─── INPUT RECORDS
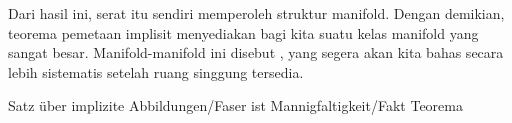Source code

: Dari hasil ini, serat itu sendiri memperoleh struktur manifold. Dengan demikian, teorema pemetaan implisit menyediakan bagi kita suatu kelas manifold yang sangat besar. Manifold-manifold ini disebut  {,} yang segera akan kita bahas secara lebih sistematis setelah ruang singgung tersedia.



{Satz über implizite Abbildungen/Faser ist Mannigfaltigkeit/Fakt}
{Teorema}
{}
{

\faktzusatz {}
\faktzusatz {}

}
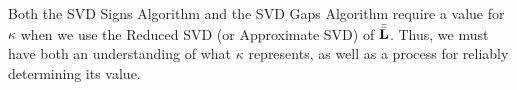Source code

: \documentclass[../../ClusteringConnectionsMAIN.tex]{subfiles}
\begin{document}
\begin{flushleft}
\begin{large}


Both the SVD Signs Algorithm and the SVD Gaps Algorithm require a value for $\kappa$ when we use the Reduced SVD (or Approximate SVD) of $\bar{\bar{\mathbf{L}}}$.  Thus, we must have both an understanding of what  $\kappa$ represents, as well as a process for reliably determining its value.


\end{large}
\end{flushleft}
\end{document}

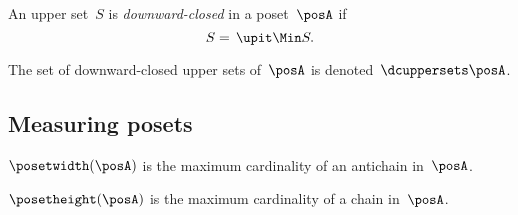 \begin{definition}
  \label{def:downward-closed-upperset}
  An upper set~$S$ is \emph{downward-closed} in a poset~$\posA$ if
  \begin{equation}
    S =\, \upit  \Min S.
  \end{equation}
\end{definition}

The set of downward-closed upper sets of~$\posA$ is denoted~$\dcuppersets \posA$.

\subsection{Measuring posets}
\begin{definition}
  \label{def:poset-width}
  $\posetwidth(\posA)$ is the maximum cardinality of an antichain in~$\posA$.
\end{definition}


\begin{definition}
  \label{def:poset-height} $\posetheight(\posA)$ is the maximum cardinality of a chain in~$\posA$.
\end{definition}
──────
─── INPUT RECORDS
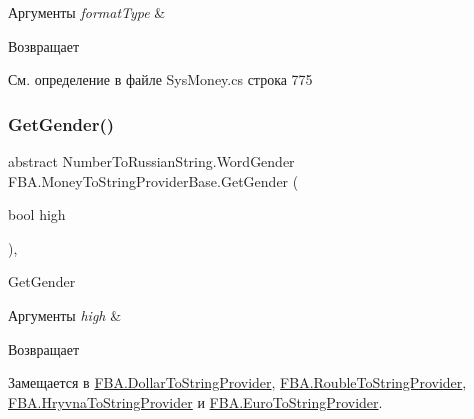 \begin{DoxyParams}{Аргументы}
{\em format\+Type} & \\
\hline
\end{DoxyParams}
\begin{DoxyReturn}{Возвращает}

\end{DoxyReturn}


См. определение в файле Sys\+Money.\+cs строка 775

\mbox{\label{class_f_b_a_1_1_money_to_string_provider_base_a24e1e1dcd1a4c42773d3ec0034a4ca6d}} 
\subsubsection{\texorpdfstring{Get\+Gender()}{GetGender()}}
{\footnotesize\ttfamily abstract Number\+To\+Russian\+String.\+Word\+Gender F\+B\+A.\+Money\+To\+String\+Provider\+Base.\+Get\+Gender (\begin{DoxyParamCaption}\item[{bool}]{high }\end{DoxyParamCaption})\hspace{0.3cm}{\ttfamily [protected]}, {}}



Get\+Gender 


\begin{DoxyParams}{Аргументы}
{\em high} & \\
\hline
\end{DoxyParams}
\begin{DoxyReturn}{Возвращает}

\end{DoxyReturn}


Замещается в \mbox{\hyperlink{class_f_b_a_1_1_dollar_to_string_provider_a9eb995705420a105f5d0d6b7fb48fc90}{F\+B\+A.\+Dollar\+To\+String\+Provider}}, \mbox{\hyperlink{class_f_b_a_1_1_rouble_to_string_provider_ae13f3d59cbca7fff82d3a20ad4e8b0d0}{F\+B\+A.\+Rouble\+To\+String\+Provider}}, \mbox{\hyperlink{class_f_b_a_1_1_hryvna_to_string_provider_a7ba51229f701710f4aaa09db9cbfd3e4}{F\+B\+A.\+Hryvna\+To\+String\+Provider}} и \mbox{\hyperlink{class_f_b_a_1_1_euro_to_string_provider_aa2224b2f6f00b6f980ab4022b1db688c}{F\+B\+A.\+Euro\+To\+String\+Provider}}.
──────
INSTRUCTIONS FOR THE TASK
Where the word "closed" is present in a line of the listing, copy that line.

SOLUTION TO THIS EXERCISE
  \label{def:downward-closed-upperset}
  An upper set~$S$ is \emph{downward-closed} in a poset~$\posA$ if
The set of downward-closed upper sets of~$\posA$ is denoted~$\dcuppersets \posA$.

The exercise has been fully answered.